Proses awal pendirian Bisnis Indonesia dipaparkan secara detail dalam buku ini. Media ini lahir pada 14 Desember 1985 di sebuah kantor kecil di Jalan Kramat V, Jakarta Pusat. Meskipun dengan segala keterbatasan, Amir Daud yang saat itu menjabat sebagai Pemimpin Redaksi berhasil memimpin tim untuk mempersiapkan segala sesuatu mulai dari pelatihan teknis hingga desain logo. Persiapan ini dilakukan dengan cermat, termasuk pelatihan bagi para calon wartawan dan redaktur untuk menyamakan gaya penulisan dan standar pemberitaan.
Dalam buku ini juga disebutkan bahwa Bisnis Indonesia hadir dengan fokus utama pada pemberitaan mikroekonomi, seperti perusahaan, industri, dan sektor bisnis. Pendekatan ini berbeda dari media lain pada masa itu yang cenderung lebih menyoroti isu-isu politik dan ekonomi makro. Nama “Bisnis Indonesia” sendiri dipilih melalui diskusi bersama para pendiri, termasuk Sukamdani Sahid Gitosardjono, yang menjabat sebagai Pemimpin Umum, dan Shirato Syalei, sebagai Pemimpin Perusahaan. Nama ini menggambarkan harapan agar media ini menjadi rujukan utama untuk semua informasi bisnis dan ekonomi yang terjadi di Indonesia.

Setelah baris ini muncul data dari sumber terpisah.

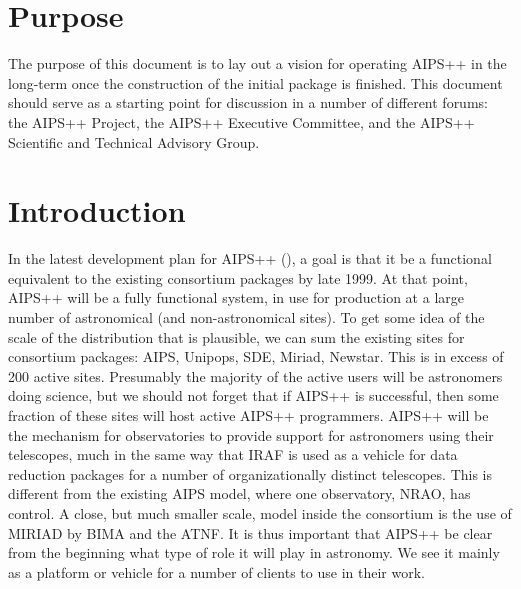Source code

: \newcommand{\specsURL}{../../specs/specs.html}
\newcommand{\consortiumURL}{../consortium.html}
%
%

%


\section{Purpose}

The purpose of this document is to lay out a vision for operating
AIPS++ in the long-term once the construction of the initial
package is finished. This document should serve as a starting
point for discussion in a number of different forums: the AIPS++
Project, the AIPS++ Executive Committee, and the AIPS++ Scientific
and Technical Advisory Group.

\section{Introduction}

In the latest development plan for AIPS++ (), a goal is
that it be a functional equivalent to the existing consortium packages
by late 1999. At that point, AIPS++ will be a fully functional system,
in use for production at a large number of astronomical (and
non-astronomical sites). To get some idea of the scale of the
distribution that is plausible, we can sum the existing sites for
consortium packages: AIPS, Unipops, SDE, Miriad, Newstar. This is in
excess of 200 active sites. Presumably the majority of the active
users will be astronomers doing science, but we should not forget that
if AIPS++ is successful, then some fraction of these sites will host
active AIPS++ programmers. AIPS++ will be the mechanism for
observatories to provide support for astronomers using their
telescopes, much in the same way that IRAF is used as a vehicle for
data reduction packages for a number of organizationally distinct
telescopes. This is different from the existing AIPS model, where one
observatory, NRAO, has control. A close, but much smaller scale, model
inside the consortium is the use of MIRIAD by BIMA and the ATNF.  It
is thus important that AIPS++ be clear from the beginning what type of
role it will play in astronomy. We see it mainly as a platform or
vehicle for a number of clients to use in their work.

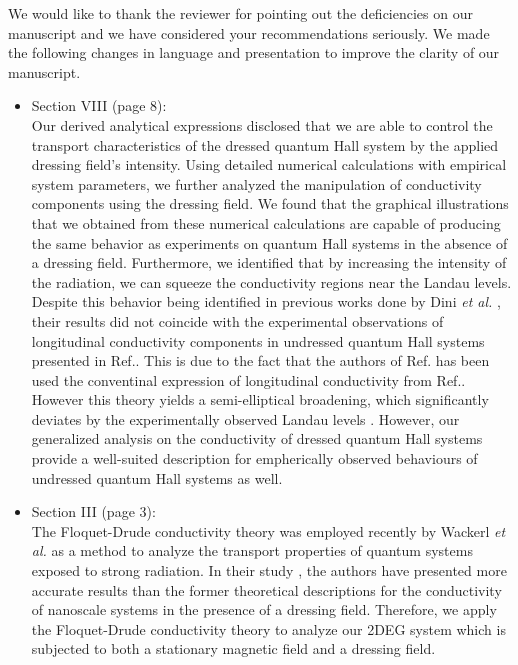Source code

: \documentclass{article}
\begin{document}
We would like to thank the reviewer for pointing out the deficiencies on our manuscript and we have considered your recommendations seriously. We made the following changes in language and presentation to improve the clarity of our manuscript.

\begin{itemize}
  \item Section VIII (page 8):\\
  {\color{Maroon}
  Our derived analytical expressions disclosed that we are able to control the transport characteristics of the dressed quantum Hall system by the applied dressing field’s intensity. Using detailed numerical calculations with empirical system parameters, we further analyzed the manipulation of conductivity components using the dressing field.
  We found that the graphical illustrations that we obtained from these numerical calculations are capable of producing the same behavior as experiments on quantum Hall systems in the absence of a dressing field.
  Furthermore, we identified that by increasing the intensity of the radiation, we can squeeze the conductivity regions near the Landau levels. Despite this behavior being identified in previous works done by Dini \textit{et al.}  \cite{dini16}, their results did not coincide with the experimental observations of longitudinal conductivity components in undressed quantum Hall systems presented in Ref.\cite{endo09}. This is due to the fact that the authors of Ref.\cite{dini16} has been used the conventinal expression of longitudinal conductivity from Ref.\cite{ando74_1,ando82}. However this theory yields a semi-elliptical broadening, which significantly deviates by the experimentally observed Landau levels \cite{endo09}.
  However, our generalized analysis on the conductivity of dressed quantum Hall systems provide a well-suited description for empherically observed behaviours of undressed quantum Hall systems as well.
  }
  \item Section III (page 3):\\
  {\color{Maroon}
  The Floquet-Drude conductivity theory was employed recently by Wackerl \textit{et al.} \cite{wackerl20} as a method to analyze the transport properties of quantum systems exposed to strong radiation.
  In their study \cite{wackerl20}, the authors have presented more accurate results than the former theoretical descriptions \cite{morina15,pervishko15} for the conductivity of nanoscale systems in the  presence of a dressing field. Therefore, we apply the Floquet-Drude conductivity theory to analyze our 2DEG system which is subjected to both a stationary magnetic field and a dressing field.
  }
\end{itemize}
\end{document}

Logo Bisnis Indonesia juga memiliki cerita unik. Amir Daud meminta salah satu stafnya, Moh. Imam Bahtera, untuk mendesain logo tersebut. Imam, yang memiliki latar belakang hobi menggambar, merancang logo dengan gaya huruf yang sederhana namun tegas agar mudah dikenali dan terbaca. Proses ini menggambarkan bagaimana setiap elemen media ini dirancang dengan perhatian terhadap detail, meskipun dengan sumber daya yang terbatas.
“Proses pengerjaan rancangan name plate secara manual dengan letraset ini tidak terlalu lama. Kerepotannya adalah ketika saya harus bolak-balik ke tukang foto kopi untuk memperbesar atau memperkecil ukurannya agar sesuai dengan format surat kabar broadsheet.” (Moh. Imam Bahtera)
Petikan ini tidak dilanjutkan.